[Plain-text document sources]
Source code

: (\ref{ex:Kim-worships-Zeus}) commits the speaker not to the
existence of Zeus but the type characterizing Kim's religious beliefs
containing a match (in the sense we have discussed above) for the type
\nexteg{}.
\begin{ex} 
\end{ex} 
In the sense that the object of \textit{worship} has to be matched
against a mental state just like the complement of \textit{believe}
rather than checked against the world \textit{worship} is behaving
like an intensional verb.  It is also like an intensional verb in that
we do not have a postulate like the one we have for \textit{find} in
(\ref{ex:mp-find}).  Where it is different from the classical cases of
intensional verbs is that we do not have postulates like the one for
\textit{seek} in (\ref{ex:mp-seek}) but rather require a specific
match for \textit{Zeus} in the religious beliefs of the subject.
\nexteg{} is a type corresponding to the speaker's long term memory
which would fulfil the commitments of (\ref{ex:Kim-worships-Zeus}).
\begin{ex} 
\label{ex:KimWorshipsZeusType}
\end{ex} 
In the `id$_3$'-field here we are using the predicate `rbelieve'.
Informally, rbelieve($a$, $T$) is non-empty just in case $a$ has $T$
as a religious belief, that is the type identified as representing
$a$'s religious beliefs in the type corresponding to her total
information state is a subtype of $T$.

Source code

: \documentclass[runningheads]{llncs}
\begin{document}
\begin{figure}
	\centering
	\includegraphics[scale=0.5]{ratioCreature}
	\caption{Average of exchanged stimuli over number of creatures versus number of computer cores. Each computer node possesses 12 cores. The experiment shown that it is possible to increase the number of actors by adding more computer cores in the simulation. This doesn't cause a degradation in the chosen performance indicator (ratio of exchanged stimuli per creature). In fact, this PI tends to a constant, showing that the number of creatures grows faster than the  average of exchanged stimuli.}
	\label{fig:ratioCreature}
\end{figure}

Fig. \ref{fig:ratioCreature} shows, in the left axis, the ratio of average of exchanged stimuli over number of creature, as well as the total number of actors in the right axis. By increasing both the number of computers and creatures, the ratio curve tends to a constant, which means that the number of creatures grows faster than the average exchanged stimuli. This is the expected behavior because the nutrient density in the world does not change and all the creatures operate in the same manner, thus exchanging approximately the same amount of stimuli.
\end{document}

# [WHAT IS NEEDED]
What is needed is a copy of every line above in which "rather" appears.

# [RESPONSE]
rather than checked against the world \textit{worship} is behaving
\textit{seek} in (\ref{ex:mp-seek}) but rather require a specific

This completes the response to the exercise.